Prayer Is Resurrection – In Gita Verse 7.23 Men of small intelligence worship the demigods, and their fruits are limited and temporary. Those who worship the demigods go to the planets of the demigods, but My devotees ultimately reach My supreme planet.

Krishna when he uses the – small intelligence – he means ignorant. The person who is ignorant regarding himself that he is a human being. He still wants to live in his unconsciousness. All his prayers are directed towards the goal, manifestation of the objective world. Krishna never denies the fact that we have to live in this objective world but we should not forget that now we have been given birth by the universe as a human being so we have brought the potentiality to grow in consciousness. When we direct our prayer for the goal of the objective world we manifest the goal but it is temporary. It will not make any difference in us as a human being. So we always live in the vicious circle of manifesting desire. Our whole life will go in for the manifestation of one after the other desire.

Look back into your own life when you have certain goals and if it has manifested how long it will remain with you. As soon as it has manifested the whole charm has gone. Again we set up a new goal and run after that. It is like a mirage. Small intelligent or ignorant people will not get a hint from their own experience. So they remain as they are.

But Krishna says that My Devotee means a person of self-alertness he will see the futility of again, again manifesting desire doesn’t take them anywhere so they change the direction from outward to inward journey. Instead of praying they become prayerful.

WHAT EXACTLY IS PRAYER?

PRAYER IS AN EXPERIENCE OF RESURRECTION, A REBIRTH, the birth of a new vision, a new dimension, a new way of looking at things, and a new way of being. Prayer is not something that you do: prayer is something that you become. It is a state of being. It has nothing to do with the words that you utter in the temples, mosques, churches. It is a silent dialogue with existence. It is to be in tune with the total with the whole. To fall in harmony with the whole is prayer.
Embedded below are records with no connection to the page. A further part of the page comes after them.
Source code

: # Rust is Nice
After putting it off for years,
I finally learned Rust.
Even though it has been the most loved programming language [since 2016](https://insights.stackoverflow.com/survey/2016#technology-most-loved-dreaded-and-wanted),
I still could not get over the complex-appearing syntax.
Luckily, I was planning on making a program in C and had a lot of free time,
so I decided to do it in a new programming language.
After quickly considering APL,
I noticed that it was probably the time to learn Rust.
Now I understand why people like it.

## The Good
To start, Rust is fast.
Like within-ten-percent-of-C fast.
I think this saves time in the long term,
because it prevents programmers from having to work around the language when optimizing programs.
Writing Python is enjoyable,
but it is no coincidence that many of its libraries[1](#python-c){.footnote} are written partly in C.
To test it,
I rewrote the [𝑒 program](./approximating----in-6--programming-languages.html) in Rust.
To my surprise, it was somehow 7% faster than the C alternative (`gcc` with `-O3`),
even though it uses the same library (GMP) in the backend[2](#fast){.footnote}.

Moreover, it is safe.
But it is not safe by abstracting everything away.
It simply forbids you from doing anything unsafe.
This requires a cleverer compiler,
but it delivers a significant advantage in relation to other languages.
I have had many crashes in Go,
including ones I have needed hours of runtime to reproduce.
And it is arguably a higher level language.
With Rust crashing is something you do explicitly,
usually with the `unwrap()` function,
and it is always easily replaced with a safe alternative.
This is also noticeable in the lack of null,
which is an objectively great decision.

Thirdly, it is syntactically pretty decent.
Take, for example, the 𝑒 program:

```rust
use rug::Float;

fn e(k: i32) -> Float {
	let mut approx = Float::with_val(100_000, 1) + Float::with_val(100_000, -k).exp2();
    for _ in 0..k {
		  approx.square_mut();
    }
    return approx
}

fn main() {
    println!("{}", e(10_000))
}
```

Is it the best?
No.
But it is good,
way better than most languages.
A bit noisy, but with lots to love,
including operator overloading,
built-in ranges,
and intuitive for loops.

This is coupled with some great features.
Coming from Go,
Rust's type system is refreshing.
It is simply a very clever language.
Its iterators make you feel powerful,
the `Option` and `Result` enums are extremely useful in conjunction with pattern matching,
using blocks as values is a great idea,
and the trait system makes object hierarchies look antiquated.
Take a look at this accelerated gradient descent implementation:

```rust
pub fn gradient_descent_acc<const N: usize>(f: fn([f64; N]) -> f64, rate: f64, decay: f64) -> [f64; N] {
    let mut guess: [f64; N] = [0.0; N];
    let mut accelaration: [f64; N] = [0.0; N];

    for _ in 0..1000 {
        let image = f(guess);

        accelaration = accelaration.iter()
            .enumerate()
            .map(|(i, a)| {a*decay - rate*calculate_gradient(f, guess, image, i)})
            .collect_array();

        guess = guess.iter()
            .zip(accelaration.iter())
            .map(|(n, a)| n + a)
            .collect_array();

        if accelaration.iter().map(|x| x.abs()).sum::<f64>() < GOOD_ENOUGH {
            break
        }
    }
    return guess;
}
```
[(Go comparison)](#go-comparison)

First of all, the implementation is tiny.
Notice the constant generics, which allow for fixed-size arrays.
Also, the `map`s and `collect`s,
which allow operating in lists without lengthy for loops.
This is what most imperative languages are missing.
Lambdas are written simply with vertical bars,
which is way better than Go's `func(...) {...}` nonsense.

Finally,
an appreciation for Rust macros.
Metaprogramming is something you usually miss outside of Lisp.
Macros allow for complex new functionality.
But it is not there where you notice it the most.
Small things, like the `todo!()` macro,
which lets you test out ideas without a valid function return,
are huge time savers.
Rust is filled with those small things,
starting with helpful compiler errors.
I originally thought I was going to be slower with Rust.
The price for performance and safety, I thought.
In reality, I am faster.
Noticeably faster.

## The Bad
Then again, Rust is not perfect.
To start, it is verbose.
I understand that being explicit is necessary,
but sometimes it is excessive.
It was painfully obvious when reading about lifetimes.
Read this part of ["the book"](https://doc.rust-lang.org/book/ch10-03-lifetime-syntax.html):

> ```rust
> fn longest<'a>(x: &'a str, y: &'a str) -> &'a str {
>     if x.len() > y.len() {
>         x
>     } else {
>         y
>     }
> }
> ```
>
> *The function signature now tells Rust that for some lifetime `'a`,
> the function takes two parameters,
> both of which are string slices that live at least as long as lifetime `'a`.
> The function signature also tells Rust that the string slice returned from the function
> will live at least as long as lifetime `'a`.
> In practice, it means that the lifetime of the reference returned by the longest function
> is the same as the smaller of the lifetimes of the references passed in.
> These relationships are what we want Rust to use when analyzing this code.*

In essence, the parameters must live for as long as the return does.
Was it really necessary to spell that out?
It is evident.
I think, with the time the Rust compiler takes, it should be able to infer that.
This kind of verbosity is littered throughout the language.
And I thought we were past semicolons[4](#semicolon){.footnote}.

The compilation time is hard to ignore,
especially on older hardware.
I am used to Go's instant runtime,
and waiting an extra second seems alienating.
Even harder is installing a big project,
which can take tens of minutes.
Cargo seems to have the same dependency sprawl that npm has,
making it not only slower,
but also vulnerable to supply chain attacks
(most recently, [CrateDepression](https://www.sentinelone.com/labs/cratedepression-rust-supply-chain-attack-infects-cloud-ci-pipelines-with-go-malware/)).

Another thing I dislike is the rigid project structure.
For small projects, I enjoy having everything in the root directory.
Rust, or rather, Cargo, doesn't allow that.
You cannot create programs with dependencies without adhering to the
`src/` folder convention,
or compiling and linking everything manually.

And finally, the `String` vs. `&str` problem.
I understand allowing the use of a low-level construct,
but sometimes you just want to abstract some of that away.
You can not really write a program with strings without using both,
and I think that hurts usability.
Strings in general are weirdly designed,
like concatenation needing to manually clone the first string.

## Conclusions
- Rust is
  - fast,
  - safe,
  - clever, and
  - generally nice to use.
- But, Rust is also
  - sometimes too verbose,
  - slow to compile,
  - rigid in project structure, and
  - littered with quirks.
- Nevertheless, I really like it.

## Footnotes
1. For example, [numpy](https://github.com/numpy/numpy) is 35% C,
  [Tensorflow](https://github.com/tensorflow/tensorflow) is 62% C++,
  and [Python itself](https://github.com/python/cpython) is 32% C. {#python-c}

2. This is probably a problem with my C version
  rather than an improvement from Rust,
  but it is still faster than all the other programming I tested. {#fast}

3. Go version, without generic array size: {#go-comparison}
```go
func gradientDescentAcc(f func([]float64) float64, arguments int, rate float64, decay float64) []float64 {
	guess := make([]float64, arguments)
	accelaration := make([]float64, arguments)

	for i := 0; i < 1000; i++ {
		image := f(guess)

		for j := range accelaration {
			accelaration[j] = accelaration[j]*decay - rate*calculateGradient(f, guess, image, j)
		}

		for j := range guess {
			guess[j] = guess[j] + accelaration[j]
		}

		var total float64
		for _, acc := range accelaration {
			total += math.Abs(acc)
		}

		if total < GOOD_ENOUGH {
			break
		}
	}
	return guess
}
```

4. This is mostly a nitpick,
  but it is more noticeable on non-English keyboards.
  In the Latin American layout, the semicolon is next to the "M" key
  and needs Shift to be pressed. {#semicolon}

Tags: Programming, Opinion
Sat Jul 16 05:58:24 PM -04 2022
The experience is so enormous that it is impossible to be exact about it. It is indefinable. All definitions fall short. Each definition says something about it, but only something. Much remains unsaid.

And prayer is such a vast experience that it contains contradictions. So one can say: Prayer is silence – and he is right, absolutely right. And another can say: Prayer is a dialogue – and he is right too, because prayer is a dialogue in silence. Now, dialogue and silence seem to be contradictory. In dialogue you speak, in silence you hear. In dialogue you communicate, in silence you are simply there – there is nothing to say.

What can be said to God? He knows all that you can say in the first place. You can bow down. You can celebrate. But still your bowing down, your celebration, your festivity, your thankfulness, your gratitude, they are still ways of speaking. You are trying to say something without words, because words are very small and the heart really wants to say something.

So it IS a dialogue, although silent. It is a communication in a sense, because you are there and the whole existence becomes your beloved, the whole existence becomes a ’thou’. And yet there is no ‘I’ and there is no ‘thou’ – both disappear. Both meet and merge into one unity, one organic whole. Just as the dewdrop disappears in the ocean, you disappear. There is no separation between you and existence, so how can there be a dialogue?

Both the definitions are true. Those who say prayer is a dialogue – Christians say that, Jews say that, Hindus say that – they are right. But they are talking only about one fragment of the enormous experience called prayer. Buddhists say: There is no dialogue. Jainism says: There is no dialogue – because there is no ‘I’ and no ‘thou’. There is absolute silence. They are also right, but then it is very difficult to be exact about prayer.

Krishna says that My devotee means self-alert person – His prayer is subjectivity. It is not an object that can be analyzed. In fact, you cannot show your prayer to anybody. And if somebody insists that “I don’t see any prayer in you,” you cannot prove it either. It is like love – less like water, more like love. That’s why Jesus says: God is love. Love is also indefinable.

In nutshell if I will say then both the ignorant person and self-alert person does the prayer but the context is different. For an ignorant person’s prayer is a demand and for a self-alert person the same prayer is resurrection.